Information provided:
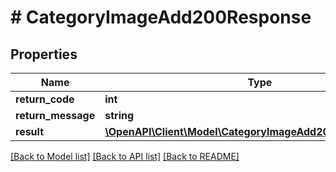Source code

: # # CategoryImageAdd200Response

## Properties

Name | Type | Description | Notes
------------ | ------------- | ------------- | -------------
**return_code** | **int** |  | [optional]
**return_message** | **string** |  | [optional]
**result** | [**\OpenAPI\Client\Model\CategoryImageAdd200ResponseResult**](CategoryImageAdd200ResponseResult.md) |  | [optional]

[[Back to Model list]](../../README.md#models) [[Back to API list]](../../README.md#endpoints) [[Back to README]](../../README.md)
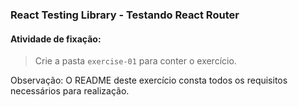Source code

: ### React Testing Library - Testando React Router

####  Atividade de fixação:
> Crie a pasta `exercise-01` para conter o exercício.

Observação: O README deste exercício consta todos os requisitos necessários para realização.

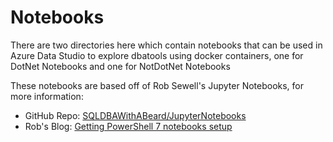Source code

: # Notebooks

There are two directories here which contain notebooks that can be used in Azure Data Studio to explore dbatools using docker containers, one for DotNet Notebooks and one for NotDotNet Notebooks

These notebooks are based off of Rob Sewell's Jupyter Notebooks, for more information:
- GitHub Repo: [SQLDBAWithABeard/JupyterNotebooks](https://github.com/SQLDBAWithABeard/JupyterNotebooks)
- Rob's Blog: [Getting PowerShell 7 notebooks setup](https://blog.robsewell.com/blog/jupyter%20notebooks/azure%20data%20studio/powershell/pwsh/dbatools/dbachecks/new-net-notebooks-are-here-powershell-7-notebooks-are-here/)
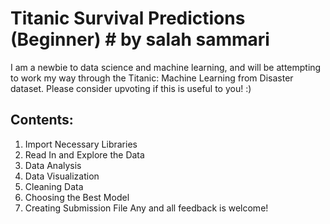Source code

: # Titanic Survival Predictions (Beginner) # by salah sammari
I am a newbie to data science and machine learning, and will be attempting to work my way through the Titanic: Machine Learning from Disaster dataset. Please consider upvoting if this is useful to you! :)

## Contents:
1. Import Necessary Libraries
2. Read In and Explore the Data
3. Data Analysis
4. Data Visualization
5. Cleaning Data
6. Choosing the Best Model
7. Creating Submission File
Any and all feedback is welcome!
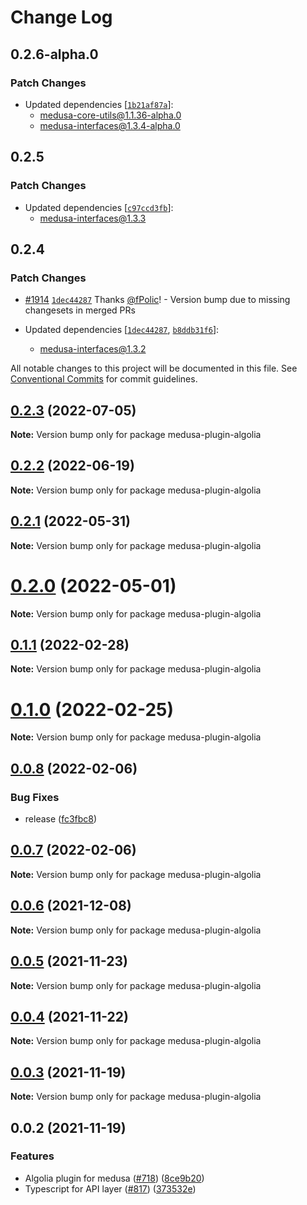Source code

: # Change Log

## 0.2.6-alpha.0

### Patch Changes

- Updated dependencies [[`1b21af87a`](https://github.com/medusajs/medusa/commit/1b21af87ab80c18013f0f44434e59b873c2313aa)]:
  - medusa-core-utils@1.1.36-alpha.0
  - medusa-interfaces@1.3.4-alpha.0

## 0.2.5

### Patch Changes

- Updated dependencies [[`c97ccd3fb`](https://github.com/medusajs/medusa/commit/c97ccd3fb5dbe796b0e4fbf37def5bb6e8201557)]:
  - medusa-interfaces@1.3.3

## 0.2.4

### Patch Changes

- [#1914](https://github.com/medusajs/medusa/pull/1914) [`1dec44287`](https://github.com/medusajs/medusa/commit/1dec44287df5ac69b4c5769b59f9ebef58d3da68) Thanks [@fPolic](https://github.com/fPolic)! - Version bump due to missing changesets in merged PRs

- Updated dependencies [[`1dec44287`](https://github.com/medusajs/medusa/commit/1dec44287df5ac69b4c5769b59f9ebef58d3da68), [`b8ddb31f6`](https://github.com/medusajs/medusa/commit/b8ddb31f6fe296a11d2d988276ba8e991c37fa9b)]:
  - medusa-interfaces@1.3.2

All notable changes to this project will be documented in this file.
See [Conventional Commits](https://conventionalcommits.org) for commit guidelines.

## [0.2.3](https://github.com/medusajs/medusa/compare/medusa-plugin-algolia@0.2.2...medusa-plugin-algolia@0.2.3) (2022-07-05)

**Note:** Version bump only for package medusa-plugin-algolia

## [0.2.2](https://github.com/medusajs/medusa/compare/medusa-plugin-algolia@0.2.0...medusa-plugin-algolia@0.2.2) (2022-06-19)

**Note:** Version bump only for package medusa-plugin-algolia

## [0.2.1](https://github.com/medusajs/medusa/compare/medusa-plugin-algolia@0.2.0...medusa-plugin-algolia@0.2.1) (2022-05-31)

**Note:** Version bump only for package medusa-plugin-algolia

# [0.2.0](https://github.com/medusajs/medusa/compare/medusa-plugin-algolia@0.1.1...medusa-plugin-algolia@0.2.0) (2022-05-01)

**Note:** Version bump only for package medusa-plugin-algolia

## [0.1.1](https://github.com/medusajs/medusa/compare/medusa-plugin-algolia@0.0.8...medusa-plugin-algolia@0.1.1) (2022-02-28)

**Note:** Version bump only for package medusa-plugin-algolia

# [0.1.0](https://github.com/medusajs/medusa/compare/medusa-plugin-algolia@0.0.8...medusa-plugin-algolia@0.1.0) (2022-02-25)

**Note:** Version bump only for package medusa-plugin-algolia

## [0.0.8](https://github.com/medusajs/medusa/compare/medusa-plugin-algolia@0.0.7...medusa-plugin-algolia@0.0.8) (2022-02-06)

### Bug Fixes

- release ([fc3fbc8](https://github.com/medusajs/medusa/commit/fc3fbc897fad5c8a5d3eea828ac7277fba9d70af))

## [0.0.7](https://github.com/medusajs/medusa/compare/medusa-plugin-algolia@0.0.6...medusa-plugin-algolia@0.0.7) (2022-02-06)

**Note:** Version bump only for package medusa-plugin-algolia

## [0.0.6](https://github.com/medusajs/medusa/compare/medusa-plugin-algolia@0.0.5...medusa-plugin-algolia@0.0.6) (2021-12-08)

**Note:** Version bump only for package medusa-plugin-algolia

## [0.0.5](https://github.com/medusajs/medusa/compare/medusa-plugin-algolia@0.0.4...medusa-plugin-algolia@0.0.5) (2021-11-23)

**Note:** Version bump only for package medusa-plugin-algolia

## [0.0.4](https://github.com/medusajs/medusa/compare/medusa-plugin-algolia@0.0.3...medusa-plugin-algolia@0.0.4) (2021-11-22)

**Note:** Version bump only for package medusa-plugin-algolia

## [0.0.3](https://github.com/medusajs/medusa/compare/medusa-plugin-algolia@0.0.2...medusa-plugin-algolia@0.0.3) (2021-11-19)

**Note:** Version bump only for package medusa-plugin-algolia

## 0.0.2 (2021-11-19)

### Features

- Algolia plugin for medusa ([#718](https://github.com/medusajs/medusa/issues/718)) ([8ce9b20](https://github.com/medusajs/medusa/commit/8ce9b20222e1f4db75f730898549f0ed09eb1574))
- Typescript for API layer ([#817](https://github.com/medusajs/medusa/issues/817)) ([373532e](https://github.com/medusajs/medusa/commit/373532ecbc8196f47e71af95a8cf82a14a4b1f9e))
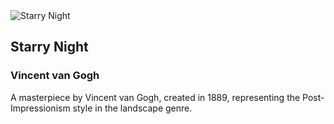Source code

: 
<div class="artwork-of-the-day">
  <div class="container">
    <div class="img-wrapper">
      <img
        src="https://uploads0.wikiart.org/00142/images/vincent-van-gogh/the-starry-night.jpg"
        alt="Starry Night" />
    </div>
    <div class="artwork-detail">
      <div class="artwork-origin"> 
        <h2 class="artwork-name">Starry Night</h2>
        <h3 class="artist">
          Vincent van Gogh
        </h3>
      </div>
      <p class="description">
        A masterpiece by Vincent van Gogh, created in 1889, representing the Post-Impressionism style in the landscape genre.
      </p>
    </div>
  </div>
</div>
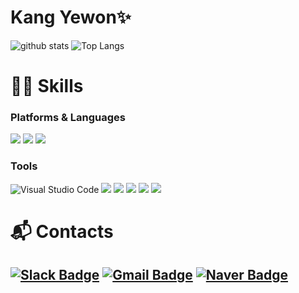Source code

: # Kang Yewon✨
![ github stats](https://github-readme-stats.vercel.app/api?username=cloud0207&show_icons=true&theme=flag-india)
![Top Langs](https://github-readme-stats.vercel.app/api/top-langs/?username=cloud0207&theme=flag-india&show_icons=true)


# 💪🏻 Skills
### Platforms & Languages
<img src="https://img.shields.io/badge/python-3776AB?style=for-the-badge&logo=python&logoColor=white"> <img src="https://img.shields.io/badge/RStudio-75AADB?style=for-the-badge&logo=RStudio&logoColor=white">
<img src="https://img.shields.io/badge/SQLite-003B57?style=for-the-badge&logo=SQLite&logoColor=white">



### Tools
![Visual Studio Code](https://img.shields.io/badge/Visual%20Studio%20Code-007ACC.svg?&style=for-the-badge&logo=Visual%20Studio%20Code&logoColor=white)
<img src="https://img.shields.io/badge/mongoDB-47A248?style=for-the-badge&logo=MongoDB&logoColor=white"> <img src="https://img.shields.io/badge/mariaDB-003545?style=for-the-badge&logo=mariaDB&logoColor=white">
<img src="https://img.shields.io/badge/django-092E20?style=for-the-badge&logo=django&logoColor=white">
<img src="https://img.shields.io/badge/github-181717?style=for-the-badge&logo=github&logoColor=white">
<img src="https://img.shields.io/badge/git-F05032?style=for-the-badge&logo=git&logoColor=white">



# :mailbox_with_mail: Contacts
[![Slack Badge](https://img.shields.io/badge/Slack-4A154B?style=flat-square&logo=Slack&logoColor=white&link=mailto:https://yeewon0.slack.com)](mailto:https://yeewon0.slack.com)
[![Gmail Badge](https://img.shields.io/badge/Gmail-d14836?style=flat-square&logo=Gmail&logoColor=white&link=mailto:ye8478@gmail.com)](mailto:ye8478@gmail.com)
[![Naver Badge](https://img.shields.io/badge/Naver-03C75A?style=flat-square&logo=Naver&logoColor=white&link=mailto:shelly8478@naver.com)](mailto:shelly8478@naver.com)
---

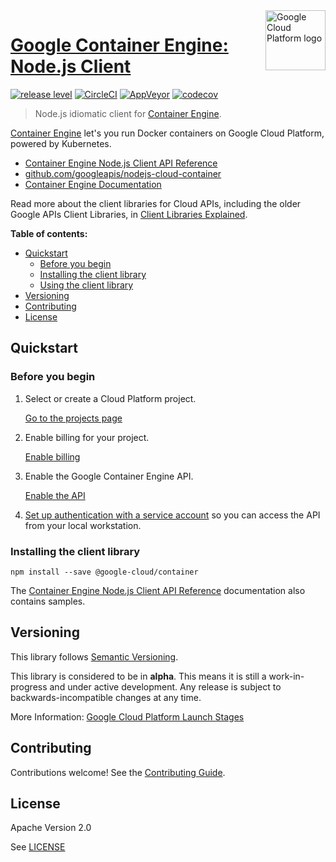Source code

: <img src="https://avatars2.githubusercontent.com/u/2810941?v=3&s=96" alt="Google Cloud Platform logo" title="Google Cloud Platform" align="right" height="96" width="96"/>

# [Google Container Engine: Node.js Client](https://github.com/googleapis/nodejs-cloud-container)

[![release level](https://img.shields.io/badge/release%20level-alpha-orange.svg?style&#x3D;flat)](https://cloud.google.com/terms/launch-stages)
[![CircleCI](https://img.shields.io/circleci/project/github/googleapis/nodejs-cloud-container.svg?style=flat)](https://circleci.com/gh/googleapis/nodejs-cloud-container)
[![AppVeyor](https://ci.appveyor.com/api/projects/status/github/googleapis/nodejs-cloud-container?branch=master&svg=true)](https://ci.appveyor.com/project/googleapis/nodejs-cloud-container)
[![codecov](https://img.shields.io/codecov/c/github/googleapis/nodejs-cloud-container/master.svg?style=flat)](https://codecov.io/gh/googleapis/nodejs-cloud-container)

> Node.js idiomatic client for [Container Engine][product-docs].

[Container Engine](https://cloud.google.com/container-engine/docs/) let&#x27;s you run Docker containers on Google Cloud Platform, powered by Kubernetes.


* [Container Engine Node.js Client API Reference][client-docs]
* [github.com/googleapis/nodejs-cloud-container](https://github.com/googleapis/nodejs-cloud-container)
* [Container Engine Documentation][product-docs]

Read more about the client libraries for Cloud APIs, including the older
Google APIs Client Libraries, in [Client Libraries Explained][explained].

[explained]: https://cloud.google.com/apis/docs/client-libraries-explained

**Table of contents:**

* [Quickstart](#quickstart)
  * [Before you begin](#before-you-begin)
  * [Installing the client library](#installing-the-client-library)
  * [Using the client library](#using-the-client-library)
* [Versioning](#versioning)
* [Contributing](#contributing)
* [License](#license)

## Quickstart

### Before you begin

1.  Select or create a Cloud Platform project.

    [Go to the projects page][projects]

1.  Enable billing for your project.

    [Enable billing][billing]

1.  Enable the Google Container Engine API.

    [Enable the API][enable_api]

1.  [Set up authentication with a service account][auth] so you can access the
    API from your local workstation.

[projects]: https://console.cloud.google.com/project
[billing]: https://support.google.com/cloud/answer/6293499#enable-billing
[enable_api]: https://console.cloud.google.com/flows/enableapi?apiid=container.googleapis.com
[auth]: https://cloud.google.com/docs/authentication/getting-started

### Installing the client library

    npm install --save @google-cloud/container



The [Container Engine Node.js Client API Reference][client-docs] documentation
also contains samples.

## Versioning

This library follows [Semantic Versioning](http://semver.org/).

This library is considered to be in **alpha**. This means it is still a
work-in-progress and under active development. Any release is subject to
backwards-incompatible changes at any time.

More Information: [Google Cloud Platform Launch Stages][launch_stages]

[launch_stages]: https://cloud.google.com/terms/launch-stages

## Contributing

Contributions welcome! See the [Contributing Guide](https://github.com/googleapis/nodejs-cloud-container/blob/master/.github/CONTRIBUTING.md).

## License

Apache Version 2.0

See [LICENSE](https://github.com/googleapis/nodejs-cloud-container/blob/master/LICENSE)

[client-docs]: https://cloud.google.com/nodejs/docs/reference/container/latest/
[product-docs]: https://cloud.google.com/container-engine/docs/
[shell_img]: http://gstatic.com/cloudssh/images/open-btn.png
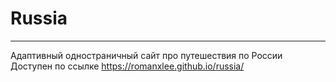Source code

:# Russia  
______

Адаптивный одностраничный сайт про путешествия по России  
Доступен по ссылке https://romanxlee.github.io/russia/
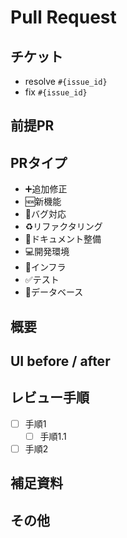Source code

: # Pull Request
<!-- Pull Requestのタイトル -->

## チケット
<!-- チケットがあれば `` を外して、{issue_id} にID貼る -->
- resolve `#{issue_id}`
- fix `#{issue_id}`

## 前提PR
<!-- 前提PRがあればリンクかPR IDを貼り付ける -->
<!-- 例）- #1 -->
<!-- 例）- https://github.com/YuuYabu/sandbox-nestjs/pull/2 -->

## PRタイプ
<!-- Pull Requestの種類を選択 -->
<!-- 必要なものだけ残す -->
- ➕追加修正
- 🆕新機能
- 🐛バグ対応
- ♻️リファクタリング
- 📖ドキュメント整備
- 💻開発環境
- 🚄インフラ
- ✅テスト
- 💽データベース

## 概要
<!-- Pull Request 概要・背景、変更内容など -->

## UI before / after
<!-- UIや振る舞いが変わる場合はbefore / afterのスクショや動画を共有する -->

## レビュー手順
<!-- レビュー手順 -->
- [ ] 手順1
  - [ ] 手順1.1
- [ ] 手順2

## 補足資料
<!-- Pull Requestに関連する資料（Wiki、Slackのやり取りなど）、スクショや動画など -->

## その他
<!-- レビュワーへの注意点・相談内容・懸念点 -->
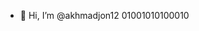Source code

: - 👋 Hi, I’m @akhmadjon12
01001010100010

<!---
akhmadjon12/akhmadjon12 is a ✨ special ✨ repository because its `README.md` (this file) appears on your GitHub profile.
You can click the Preview link to take a look at your changes.
--->
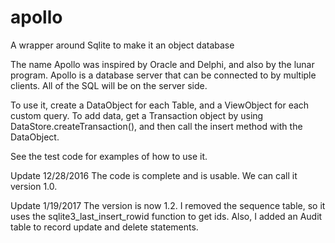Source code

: # apollo
A wrapper around Sqlite to make it an object database

The name Apollo was inspired by Oracle and Delphi, and also by the lunar program.  Apollo is a database server that can be connected
to by multiple clients.  All of the SQL will be on the server side.  

To use it, create a DataObject for each Table, and a ViewObject for each custom query.  To add data, get a Transaction object by using
DataStore.createTransaction(), and then call the insert method with the DataObject.

See the test code for examples of how to use it.

Update 12/28/2016
The code is complete and is usable.  We can call it version 1.0.

Update 1/19/2017
The version is now 1.2.  I removed the sequence table, so it uses the sqlite3_last_insert_rowid function to get ids.  Also, I added an Audit table to record update and delete statements.
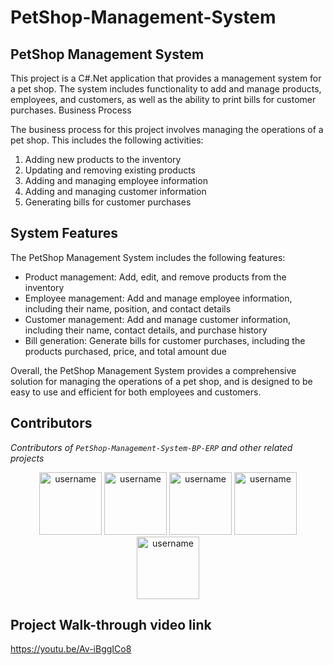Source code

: # PetShop-Management-System

## PetShop Management System

This project is a C#.Net application that provides a management system for a pet shop. The system includes functionality to add and manage products, employees, and customers, as well as the ability to print bills for customer purchases.
Business Process

The business process for this project involves managing the operations of a pet shop. This includes the following activities:

 <ol>
  <li>Adding new products to the inventory</li>
  <li>Updating and removing existing products</li>
  <li>Adding and managing employee information</li>
  <li>Adding and managing customer information</li>
  <li>Generating bills for customer purchases</li>
</ol>


## System Features

The PetShop Management System includes the following features:

<ul>
  <li>Product management: Add, edit, and remove products from the inventory</li>
  <li>Employee management: Add and manage employee information, including their name, position, and contact details</li>
  <li>Customer management: Add and manage customer information, including their name, contact details, and purchase history</li>
  <li>Bill generation: Generate bills for customer purchases, including the products purchased, price, and total amount due</li>
</ul>


Overall, the PetShop Management System provides a comprehensive solution for managing the operations of a pet shop, and is designed to be easy to use and efficient for both employees and customers.

## Contributors
*Contributors of `PetShop-Management-System-BP-ERP` and other related projects*

<p align="center">
  <img src="https://avatars.githubusercontent.com/u/86096042?v=4" alt="username" width="100">
  <img src="https://avatars.githubusercontent.com/u/90142367?v=4" alt="username" width="100">
  <img src="https://avatars.githubusercontent.com/u/95732242?v=4" alt="username" width="100">
  <img src="https://avatars.githubusercontent.com/u/90084004?v=4" alt="username" width="100">
  <img src="https://avatars.githubusercontent.com/u/97431820?v=4" alt="username" width="100">
</p>

## Project Walk-through video link
https://youtu.be/Av-iBggICo8

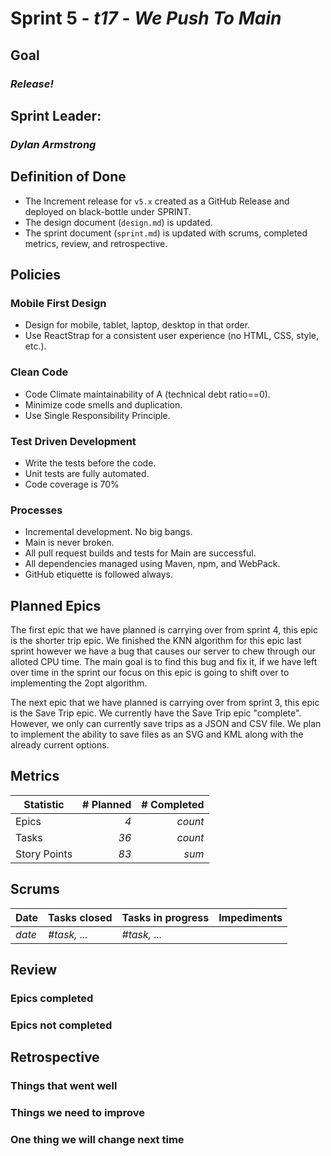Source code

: # Sprint 5 - *t17* - *We Push To Main*

## Goal
### *Release!*

## Sprint Leader: 
### *Dylan Armstrong*

## Definition of Done

* The Increment release for `v5.x` created as a GitHub Release and deployed on black-bottle under SPRINT.
* The design document (`design.md`) is updated.
* The sprint document (`sprint.md`) is updated with scrums, completed metrics, review, and retrospective.

## Policies

### Mobile First Design
* Design for mobile, tablet, laptop, desktop in that order.
* Use ReactStrap for a consistent user experience (no HTML, CSS, style, etc.).

### Clean Code
* Code Climate maintainability of A (technical debt ratio==0).
* Minimize code smells and duplication.
* Use Single Responsibility Principle.

### Test Driven Development
* Write the tests before the code.
* Unit tests are fully automated.
* Code coverage is 70%

### Processes
* Incremental development.  No big bangs.
* Main is never broken. 
* All pull request builds and tests for Main are successful.
* All dependencies managed using Maven, npm, and WebPack.
* GitHub etiquette is followed always.


## Planned Epics
The first epic that we have planned is carrying over from sprint 4, this epic is the shorter trip epic. We finished the KNN algorithm for this epic last sprint however we have a bug that causes our server to chew through our alloted CPU time. The main goal is to find this bug and fix it, if we have left over time in the sprint our focus on this epic is going to shift over to implementing the 2opt algorithm.

The next epic that we have planned is carrying over from sprint 3, this epic is the Save Trip epic. We currently have the Save Trip epic "complete". However, we only can currently save trips as a JSON and CSV file. We plan to implement the ability to save files as an SVG and KML along with the already current options.

## Metrics

| Statistic | # Planned | # Completed |
| --- | ---: | ---: |
| Epics | *4* | *count* |
| Tasks |  *36*   | *count* | 
| Story Points |  *83*  | *sum* | 


## Scrums

| Date | Tasks closed  | Tasks in progress | Impediments |
| :--- | :--- | :--- | :--- |
| *date* | *#task, ...* | *#task, ...* |  | 


## Review

### Epics completed  

### Epics not completed 

## Retrospective

### Things that went well

### Things we need to improve

### One thing we will change next time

The task: Copy all lines from the entries that contain the word "products".

Answer to the problem:
This project is a C#.Net application that provides a management system for a pet shop. The system includes functionality to add and manage products, employees, and customers, as well as the ability to print bills for customer purchases.
  <li>Adding new products to the inventory</li>
  <li>Updating and removing existing products</li>
  <li>Product management: Add, edit, and remove products from the inventory</li>
  <li>Bill generation: Generate bills for customer purchases, including the products purchased, price, and total amount due</li>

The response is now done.